En reprenant la phrase de Nixon selon lequel « les professeurs sont nos ennemis », le vice président américain J.D. Vance, a paradoxalement reconnu le rôle fondamental que joue l’indépendance de l’enseignement dans un société démocratique. Quand ils arrivent au pouvoir, les dirigeants des démocraties illibérales s’en prennent en effet à l’ensemble des contre-pouvoirs qui existent dans une démocratie : ils musèlent l’opposition parlementaire, remettent en cause l’indépendance de la justice, censurent la presse et … s’attaquent à l’indépendance de l’enseignement. Ils reconnaissent ainsi que, dans une démocratie , les professeurs représentent bien le « cinquième (contre)-pouvoir ». Si ces attaques concernent surtout les États autoritaires, la France n’est toutefois pas épargnée par ces offensives, comme le montre l’intervention d’une députée de la droite républicaine qui devant la commission culturelle de l’Assemblée nationale et en présence d’Élisabeth Borne, n’a pas hésité à publiquement révéler le nom et l’ établissement d’exercice d’ une jeune professeure de SES, qu’elle a accusée de « faire de la propagande ». Elle relayait alors les accusations d’une mère d’élève contre cette professeure qui avait diffusé en cours d’EMC une vidéo de Clément Victorovitch critiquant les propos de Bruno Retaillau selon lesquels « l’État de droit n’est ni intangible, ni sacré » (https://www.leparisien.fr/essonne-91/une-prof-de-lessonne-accusee-de-propagande-politique-ses-soutiens-defendent-la-liberte-pedagogique-04-03-2025-5NKYFKGG7FFV7KXWXPCNWFSEEI.php ).

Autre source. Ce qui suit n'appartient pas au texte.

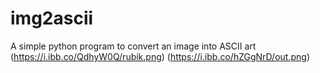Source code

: # img2ascii
A simple python program to convert an image into ASCII art
(https://i.ibb.co/QdhyW0Q/rubik.png)
(https://i.ibb.co/hZGgNrD/out.png)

Or s’attaquer à l’indépendance de l’enseignement, c’est s’attaquer au fondement même de la démocratie car comme le disait Proudhon « Démocratie c'est démopédie !». Avec l’ instauration du suffrage universel, la démocratisation des savoirs et la formation à l’esprit critique sont en effet indispensables pour lutter contre les démagogues qui cherchent à manipuler l’opinion en diffusant de fausses informations. Dans une démocratie, la démocratisation des savoirs permet aussi la construction de contre-discours capables de contrer les technocrates qui prennent des décisions au nom de leur expertise, mais sans toujours tenir compte de la volonté des citoyens.

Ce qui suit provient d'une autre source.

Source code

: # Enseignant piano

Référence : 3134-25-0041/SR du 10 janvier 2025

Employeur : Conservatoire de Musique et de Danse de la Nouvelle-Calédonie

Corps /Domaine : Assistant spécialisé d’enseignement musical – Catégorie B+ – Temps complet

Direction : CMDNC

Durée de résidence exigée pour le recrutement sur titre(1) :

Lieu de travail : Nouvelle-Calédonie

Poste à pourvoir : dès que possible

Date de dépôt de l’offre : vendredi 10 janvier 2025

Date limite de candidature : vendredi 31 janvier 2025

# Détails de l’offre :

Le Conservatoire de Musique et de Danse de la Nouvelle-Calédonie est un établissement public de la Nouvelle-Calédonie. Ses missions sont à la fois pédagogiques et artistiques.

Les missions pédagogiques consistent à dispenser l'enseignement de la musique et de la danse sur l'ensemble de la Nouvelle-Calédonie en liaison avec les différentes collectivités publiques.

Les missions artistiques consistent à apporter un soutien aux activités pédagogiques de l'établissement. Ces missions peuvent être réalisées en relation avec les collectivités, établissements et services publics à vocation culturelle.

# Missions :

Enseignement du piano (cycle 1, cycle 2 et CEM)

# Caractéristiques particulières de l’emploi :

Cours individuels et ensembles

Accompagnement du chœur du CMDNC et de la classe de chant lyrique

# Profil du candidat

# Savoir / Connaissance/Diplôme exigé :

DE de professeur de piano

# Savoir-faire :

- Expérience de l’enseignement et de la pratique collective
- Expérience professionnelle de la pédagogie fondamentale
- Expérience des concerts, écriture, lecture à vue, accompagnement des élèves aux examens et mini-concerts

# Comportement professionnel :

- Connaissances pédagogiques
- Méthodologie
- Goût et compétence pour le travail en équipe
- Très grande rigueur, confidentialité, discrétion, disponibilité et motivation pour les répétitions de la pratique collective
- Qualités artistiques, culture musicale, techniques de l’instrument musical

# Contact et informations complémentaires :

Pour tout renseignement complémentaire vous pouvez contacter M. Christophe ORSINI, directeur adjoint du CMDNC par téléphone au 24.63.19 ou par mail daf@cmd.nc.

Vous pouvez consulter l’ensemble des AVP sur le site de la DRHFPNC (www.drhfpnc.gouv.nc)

Mais si, dans une démocratie, l’instruction des futurs électeurs est indispensable, elle doit aussi s’accompagner de leur éducation civique. Celle-ci ne doit pas chercher à inculquer une idéologie politique particulière aux élèves, mais à susciter l’adhésion de ces derniers aux principes démocratiques et les inciter à participer de façon directe, ou indirecte, à la chose publique. La démocratie comme n’importe quel système social repose en effet sur des valeurs qu’il convient de défendre et de diffuser, car personne ne naît spontanément démocrate, progressiste ou tolérant. Jules Ferry, lui même, estimait par ailleurs en 1881 qu’un enseignement laïque n’était pas exempt de toute tendance politique car le rôle des instituteurs était de faire aimer la Révolution et la République à leurs élèves. Un enseignement laïque n’est donc pas un enseignement « neutre », son but est de favoriser la vie démocratique de la Nation.

Si le rôle des enseignants est de former les citoyens à l’esprit critique, il est donc légitime qu’ils évoquent en cours d’éventuelles remises en cause de l’État de droit par des personnalités politiques , mais ils peuvent aussi critiquer la politique d’un gouvernement lorsque celle-ci ne respecte pas la séparation des pouvoirs. Les enseignants sont des fonctionnaires d’État, ce qui signifie qu’ils ne sont au service ni d’un parti, ni d’un lobby ni d’une religion mais au service de la République et de l’État de droit. Ce dernier doit donc les protéger lorsqu’ils sont l’objet de menaces ou de pressions politiques. Voilà pourquoi cette enseignante remplissait parfaitement son rôle lorsqu’elle critiquait les inquiétants propos de Bruno Retailleau.